### EXERCISE OBJECTIVE
Type the entries out once more. Match them exactly.

### GIVEN RECORDS
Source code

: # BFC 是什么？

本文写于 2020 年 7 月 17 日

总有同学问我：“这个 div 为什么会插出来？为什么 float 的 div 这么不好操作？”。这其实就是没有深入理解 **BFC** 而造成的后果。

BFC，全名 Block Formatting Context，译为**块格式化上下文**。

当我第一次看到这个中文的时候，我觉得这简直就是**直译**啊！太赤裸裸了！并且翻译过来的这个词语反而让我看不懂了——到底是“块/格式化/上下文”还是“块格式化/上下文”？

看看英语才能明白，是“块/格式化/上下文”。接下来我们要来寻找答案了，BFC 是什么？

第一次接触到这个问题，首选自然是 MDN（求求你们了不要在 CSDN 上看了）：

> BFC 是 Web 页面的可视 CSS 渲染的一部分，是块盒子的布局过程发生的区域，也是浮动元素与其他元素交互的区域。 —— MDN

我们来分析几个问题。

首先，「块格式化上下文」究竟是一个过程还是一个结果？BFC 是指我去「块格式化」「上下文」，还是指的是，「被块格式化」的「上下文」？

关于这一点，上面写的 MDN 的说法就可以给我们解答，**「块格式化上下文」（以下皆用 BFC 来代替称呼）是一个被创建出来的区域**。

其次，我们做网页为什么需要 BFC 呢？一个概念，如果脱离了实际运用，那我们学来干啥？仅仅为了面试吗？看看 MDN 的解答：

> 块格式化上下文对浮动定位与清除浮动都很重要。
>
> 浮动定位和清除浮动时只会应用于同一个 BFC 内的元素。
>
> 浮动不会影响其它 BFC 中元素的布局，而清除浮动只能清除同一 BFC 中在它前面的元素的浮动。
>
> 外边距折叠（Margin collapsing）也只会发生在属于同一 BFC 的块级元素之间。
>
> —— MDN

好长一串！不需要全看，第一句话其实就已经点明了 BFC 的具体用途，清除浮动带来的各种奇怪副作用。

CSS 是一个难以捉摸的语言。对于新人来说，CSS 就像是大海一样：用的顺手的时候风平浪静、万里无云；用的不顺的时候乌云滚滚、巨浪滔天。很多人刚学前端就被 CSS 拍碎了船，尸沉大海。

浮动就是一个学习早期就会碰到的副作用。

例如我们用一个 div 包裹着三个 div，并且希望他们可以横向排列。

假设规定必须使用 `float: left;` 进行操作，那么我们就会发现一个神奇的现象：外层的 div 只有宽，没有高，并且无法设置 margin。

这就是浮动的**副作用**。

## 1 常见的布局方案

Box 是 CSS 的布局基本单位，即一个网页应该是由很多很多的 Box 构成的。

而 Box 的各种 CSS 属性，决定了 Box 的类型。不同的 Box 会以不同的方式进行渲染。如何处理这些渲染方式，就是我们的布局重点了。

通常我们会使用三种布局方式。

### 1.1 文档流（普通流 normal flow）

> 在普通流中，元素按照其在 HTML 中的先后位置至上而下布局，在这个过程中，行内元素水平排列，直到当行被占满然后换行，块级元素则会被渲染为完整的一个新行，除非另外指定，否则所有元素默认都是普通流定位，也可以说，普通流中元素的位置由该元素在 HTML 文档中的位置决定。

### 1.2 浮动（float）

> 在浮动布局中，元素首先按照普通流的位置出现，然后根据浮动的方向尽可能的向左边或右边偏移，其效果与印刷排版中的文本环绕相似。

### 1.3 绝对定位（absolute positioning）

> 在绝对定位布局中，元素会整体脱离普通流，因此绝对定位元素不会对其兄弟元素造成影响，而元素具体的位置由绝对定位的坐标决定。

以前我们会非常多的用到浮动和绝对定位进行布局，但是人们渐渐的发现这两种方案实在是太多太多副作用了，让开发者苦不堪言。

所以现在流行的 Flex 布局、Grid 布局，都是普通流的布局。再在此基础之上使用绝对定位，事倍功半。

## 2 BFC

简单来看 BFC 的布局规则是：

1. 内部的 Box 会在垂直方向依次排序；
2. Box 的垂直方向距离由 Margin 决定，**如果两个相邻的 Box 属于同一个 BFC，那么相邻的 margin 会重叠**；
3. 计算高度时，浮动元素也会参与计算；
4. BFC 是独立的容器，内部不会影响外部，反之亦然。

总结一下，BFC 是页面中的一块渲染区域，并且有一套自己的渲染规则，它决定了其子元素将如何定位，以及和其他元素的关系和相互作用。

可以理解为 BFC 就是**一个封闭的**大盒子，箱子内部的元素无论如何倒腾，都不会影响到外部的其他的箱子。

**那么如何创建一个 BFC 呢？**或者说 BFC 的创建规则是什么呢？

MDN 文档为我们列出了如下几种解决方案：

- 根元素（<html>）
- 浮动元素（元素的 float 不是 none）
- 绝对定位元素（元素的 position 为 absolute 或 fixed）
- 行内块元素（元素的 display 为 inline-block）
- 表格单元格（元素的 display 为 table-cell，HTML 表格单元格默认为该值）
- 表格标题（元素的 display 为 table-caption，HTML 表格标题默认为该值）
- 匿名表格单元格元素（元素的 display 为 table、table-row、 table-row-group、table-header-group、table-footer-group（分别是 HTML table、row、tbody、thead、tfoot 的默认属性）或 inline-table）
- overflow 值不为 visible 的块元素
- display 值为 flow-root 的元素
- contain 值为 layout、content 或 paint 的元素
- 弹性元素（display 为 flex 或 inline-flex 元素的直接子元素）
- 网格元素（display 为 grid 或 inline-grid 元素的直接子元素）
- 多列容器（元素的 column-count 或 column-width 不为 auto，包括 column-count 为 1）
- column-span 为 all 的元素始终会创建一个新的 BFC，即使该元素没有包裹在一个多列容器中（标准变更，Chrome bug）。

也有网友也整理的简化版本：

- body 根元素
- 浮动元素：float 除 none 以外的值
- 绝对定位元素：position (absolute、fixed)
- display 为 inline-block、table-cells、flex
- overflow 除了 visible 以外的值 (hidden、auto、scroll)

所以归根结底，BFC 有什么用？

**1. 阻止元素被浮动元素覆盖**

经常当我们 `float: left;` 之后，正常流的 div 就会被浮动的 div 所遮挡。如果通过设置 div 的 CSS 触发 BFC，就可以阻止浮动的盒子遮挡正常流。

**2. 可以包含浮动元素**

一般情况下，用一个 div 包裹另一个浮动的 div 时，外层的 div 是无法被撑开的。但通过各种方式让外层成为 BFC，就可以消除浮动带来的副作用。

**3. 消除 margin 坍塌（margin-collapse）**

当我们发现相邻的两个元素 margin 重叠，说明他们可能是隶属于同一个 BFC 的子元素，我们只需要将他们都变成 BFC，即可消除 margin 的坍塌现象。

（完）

### ANSWER TO THIS EXERCISE
Source code

: # BFC 是什么？

本文写于 2020 年 7 月 17 日

总有同学问我：“这个 div 为什么会插出来？为什么 float 的 div 这么不好操作？”。这其实就是没有深入理解 **BFC** 而造成的后果。

BFC，全名 Block Formatting Context，译为**块格式化上下文**。

当我第一次看到这个中文的时候，我觉得这简直就是**直译**啊！太赤裸裸了！并且翻译过来的这个词语反而让我看不懂了——到底是“块/格式化/上下文”还是“块格式化/上下文”？

看看英语才能明白，是“块/格式化/上下文”。接下来我们要来寻找答案了，BFC 是什么？

第一次接触到这个问题，首选自然是 MDN（求求你们了不要在 CSDN 上看了）：

> BFC 是 Web 页面的可视 CSS 渲染的一部分，是块盒子的布局过程发生的区域，也是浮动元素与其他元素交互的区域。 —— MDN

我们来分析几个问题。

首先，「块格式化上下文」究竟是一个过程还是一个结果？BFC 是指我去「块格式化」「上下文」，还是指的是，「被块格式化」的「上下文」？

关于这一点，上面写的 MDN 的说法就可以给我们解答，**「块格式化上下文」（以下皆用 BFC 来代替称呼）是一个被创建出来的区域**。

其次，我们做网页为什么需要 BFC 呢？一个概念，如果脱离了实际运用，那我们学来干啥？仅仅为了面试吗？看看 MDN 的解答：

> 块格式化上下文对浮动定位与清除浮动都很重要。
>
> 浮动定位和清除浮动时只会应用于同一个 BFC 内的元素。
>
> 浮动不会影响其它 BFC 中元素的布局，而清除浮动只能清除同一 BFC 中在它前面的元素的浮动。
>
> 外边距折叠（Margin collapsing）也只会发生在属于同一 BFC 的块级元素之间。
>
> —— MDN

好长一串！不需要全看，第一句话其实就已经点明了 BFC 的具体用途，清除浮动带来的各种奇怪副作用。

CSS 是一个难以捉摸的语言。对于新人来说，CSS 就像是大海一样：用的顺手的时候风平浪静、万里无云；用的不顺的时候乌云滚滚、巨浪滔天。很多人刚学前端就被 CSS 拍碎了船，尸沉大海。

浮动就是一个学习早期就会碰到的副作用。

例如我们用一个 div 包裹着三个 div，并且希望他们可以横向排列。

假设规定必须使用 `float: left;` 进行操作，那么我们就会发现一个神奇的现象：外层的 div 只有宽，没有高，并且无法设置 margin。

这就是浮动的**副作用**。

## 1 常见的布局方案

Box 是 CSS 的布局基本单位，即一个网页应该是由很多很多的 Box 构成的。

而 Box 的各种 CSS 属性，决定了 Box 的类型。不同的 Box 会以不同的方式进行渲染。如何处理这些渲染方式，就是我们的布局重点了。

通常我们会使用三种布局方式。

### 1.1 文档流（普通流 normal flow）

> 在普通流中，元素按照其在 HTML 中的先后位置至上而下布局，在这个过程中，行内元素水平排列，直到当行被占满然后换行，块级元素则会被渲染为完整的一个新行，除非另外指定，否则所有元素默认都是普通流定位，也可以说，普通流中元素的位置由该元素在 HTML 文档中的位置决定。

### 1.2 浮动（float）

> 在浮动布局中，元素首先按照普通流的位置出现，然后根据浮动的方向尽可能的向左边或右边偏移，其效果与印刷排版中的文本环绕相似。

### 1.3 绝对定位（absolute positioning）

> 在绝对定位布局中，元素会整体脱离普通流，因此绝对定位元素不会对其兄弟元素造成影响，而元素具体的位置由绝对定位的坐标决定。

以前我们会非常多的用到浮动和绝对定位进行布局，但是人们渐渐的发现这两种方案实在是太多太多副作用了，让开发者苦不堪言。

所以现在流行的 Flex 布局、Grid 布局，都是普通流的布局。再在此基础之上使用绝对定位，事倍功半。

## 2 BFC

简单来看 BFC 的布局规则是：

1. 内部的 Box 会在垂直方向依次排序；
2. Box 的垂直方向距离由 Margin 决定，**如果两个相邻的 Box 属于同一个 BFC，那么相邻的 margin 会重叠**；
3. 计算高度时，浮动元素也会参与计算；
4. BFC 是独立的容器，内部不会影响外部，反之亦然。

总结一下，BFC 是页面中的一块渲染区域，并且有一套自己的渲染规则，它决定了其子元素将如何定位，以及和其他元素的关系和相互作用。

可以理解为 BFC 就是**一个封闭的**大盒子，箱子内部的元素无论如何倒腾，都不会影响到外部的其他的箱子。

**那么如何创建一个 BFC 呢？**或者说 BFC 的创建规则是什么呢？

MDN 文档为我们列出了如下几种解决方案：

- 根元素（<html>）
- 浮动元素（元素的 float 不是 none）
- 绝对定位元素（元素的 position 为 absolute 或 fixed）
- 行内块元素（元素的 display 为 inline-block）
- 表格单元格（元素的 display 为 table-cell，HTML 表格单元格默认为该值）
- 表格标题（元素的 display 为 table-caption，HTML 表格标题默认为该值）
- 匿名表格单元格元素（元素的 display 为 table、table-row、 table-row-group、table-header-group、table-footer-group（分别是 HTML table、row、tbody、thead、tfoot 的默认属性）或 inline-table）
- overflow 值不为 visible 的块元素
- display 值为 flow-root 的元素
- contain 值为 layout、content 或 paint 的元素
- 弹性元素（display 为 flex 或 inline-flex 元素的直接子元素）
- 网格元素（display 为 grid 或 inline-grid 元素的直接子元素）
- 多列容器（元素的 column-count 或 column-width 不为 auto，包括 column-count 为 1）
- column-span 为 all 的元素始终会创建一个新的 BFC，即使该元素没有包裹在一个多列容器中（标准变更，Chrome bug）。

也有网友也整理的简化版本：

- body 根元素
- 浮动元素：float 除 none 以外的值
- 绝对定位元素：position (absolute、fixed)
- display 为 inline-block、table-cells、flex
- overflow 除了 visible 以外的值 (hidden、auto、scroll)

所以归根结底，BFC 有什么用？

**1. 阻止元素被浮动元素覆盖**

经常当我们 `float: left;` 之后，正常流的 div 就会被浮动的 div 所遮挡。如果通过设置 div 的 CSS 触发 BFC，就可以阻止浮动的盒子遮挡正常流。

**2. 可以包含浮动元素**

一般情况下，用一个 div 包裹另一个浮动的 div 时，外层的 div 是无法被撑开的。但通过各种方式让外层成为 BFC，就可以消除浮动带来的副作用。

**3. 消除 margin 坍塌（margin-collapse）**

当我们发现相邻的两个元素 margin 重叠，说明他们可能是隶属于同一个 BFC 的子元素，我们只需要将他们都变成 BFC，即可消除 margin 的坍塌现象。

（完）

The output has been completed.